About this task: Copy the lines word for word. Begin at the line that contains "- [2.2.1. Server" and end with the final line of the data.

*** Opening of Provided data ***

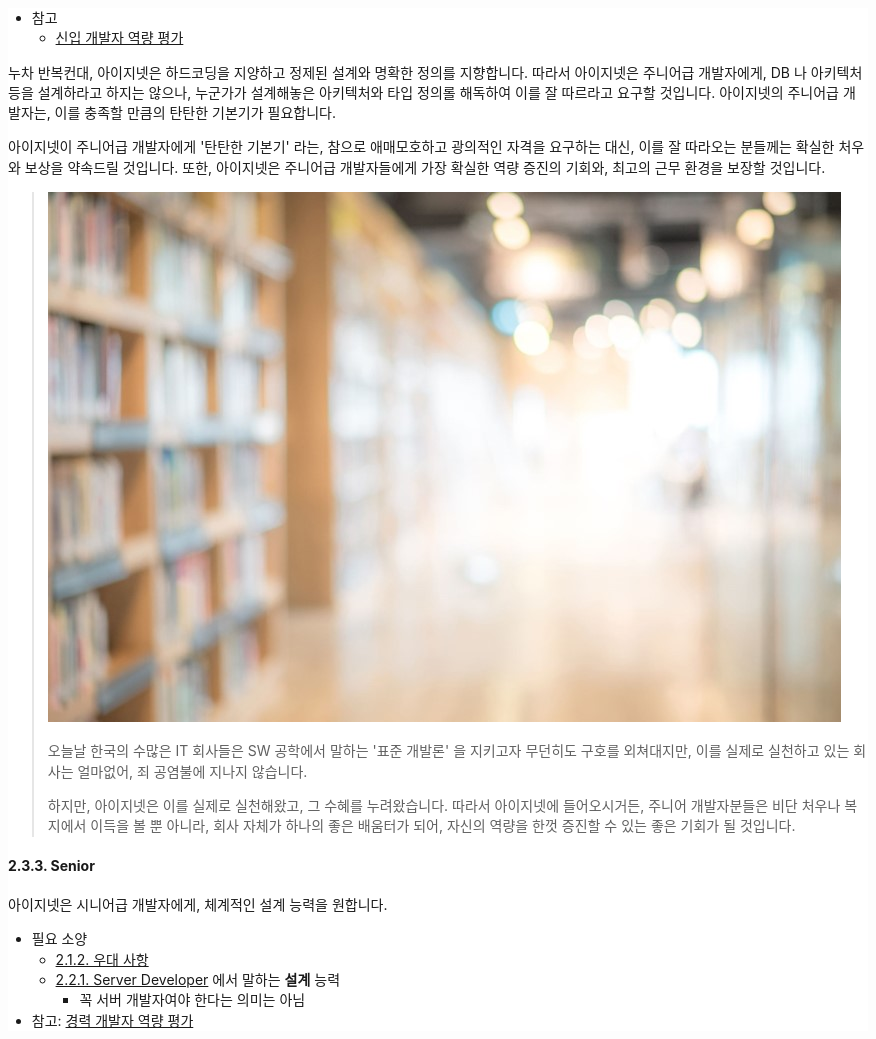   - 참고
    - [신입 개발자 역량 평가](https://github.com/EBvi/dev-matrix/blob/master/%E1%84%89%E1%85%B5%E1%86%AB%E1%84%8B%E1%85%B5%E1%86%B8%20%E1%84%80%E1%85%A2%E1%84%87%E1%85%A1%E1%86%AF%E1%84%8C%E1%85%A1%20%E1%84%8B%E1%85%A7%E1%86%A8%E1%84%85%E1%85%A3%E1%86%BC%20%E1%84%91%E1%85%A7%E1%86%BC%E1%84%80%E1%85%A1.md)

누차 반복컨대, 아이지넷은 하드코딩을 지양하고 정제된 설계와 명확한 정의를 지향합니다. 따라서 아이지넷은 주니어급 개발자에게, DB 나 아키텍처 등을 설계하라고 하지는 않으나, 누군가가 설계해놓은 아키텍처와 타입 정의롤 해독하여 이를 잘 따르라고 요구할 것입니다. 아이지넷의 주니어급 개발자는, 이를 충족할 만큼의 탄탄한 기본기가 필요합니다.

아이지넷이 주니어급 개발자에게 '탄탄한 기본기' 라는, 참으로 애매모호하고 광의적인 자격을 요구하는 대신, 이를 잘 따라오는 분들께는 확실한 처우와 보상을 약속드릴 것입니다. 또한, 아이지넷은 주니어급 개발자들에게 가장 확실한 역량 증진의 기회와, 최고의 근무 환경을 보장할 것입니다. 

> ![Study](assets/images/book-library.jpg)
> 
> 오늘날 한국의 수많은 IT 회사들은 SW 공학에서 말하는 '표준 개발론' 을 지키고자 무던히도 구호를 외쳐대지만, 이를 실제로 실천하고 있는 회사는 얼마없어, 죄 공염불에 지나지 않습니다. 
> 
> 하지만, 아이지넷은 이를 실제로 실천해왔고, 그 수혜를 누려왔습니다. 따라서 아이지넷에 들어오시거든, 주니어 개발자분들은 비단 처우나 복지에서 이득을 볼 뿐 아니라, 회사 자체가 하나의 좋은 배움터가 되어, 자신의 역량을 한껏 증진할 수 있는 좋은 기회가 될 것입니다.

#### 2.3.3. Senior
아이지넷은 시니어급 개발자에게, 체계적인 설계 능력을 원합니다.

  - 필요 소양
    - [2.1.2. 우대 사항](#212-우대-사항)
    - [2.2.1. Server Developer](#221-server-developer) 에서 말하는 **설계** 능력
      - 꼭 서버 개발자여야 한다는 의미는 아님
  - 참고: [경력 개발자 역량 평가](https://github.com/EBvi/dev-matrix/blob/master/%E1%84%80%E1%85%A7%E1%86%BC%E1%84%85%E1%85%A7%E1%86%A8%20%E1%84%80%E1%85%A2%E1%84%87%E1%85%A1%E1%86%AF%E1%84%8C%E1%85%A1%20%E1%84%8B%E1%85%A7%E1%86%A8%E1%84%85%E1%85%A3%E1%86%BC%20%E1%84%91%E1%85%A7%E1%86%BC%E1%84%80%E1%85%A1.md)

*** Close of Provided data ***

Result:
    - [2.2.1. Server Developer](#221-server-developer) 에서 말하는 **설계** 능력
      - 꼭 서버 개발자여야 한다는 의미는 아님
  - 참고: [경력 개발자 역량 평가](https://github.com/EBvi/dev-matrix/blob/master/%E1%84%80%E1%85%A7%E1%86%BC%E1%84%85%E1%85%A7%E1%86%A8%20%E1%84%80%E1%85%A2%E1%84%87%E1%85%A1%E1%86%AF%E1%84%8C%E1%85%A1%20%E1%84%8B%E1%85%A7%E1%86%A8%E1%84%85%E1%85%A3%E1%86%BC%20%E1%84%91%E1%85%A7%E1%86%BC%E1%84%80%E1%85%A1.md)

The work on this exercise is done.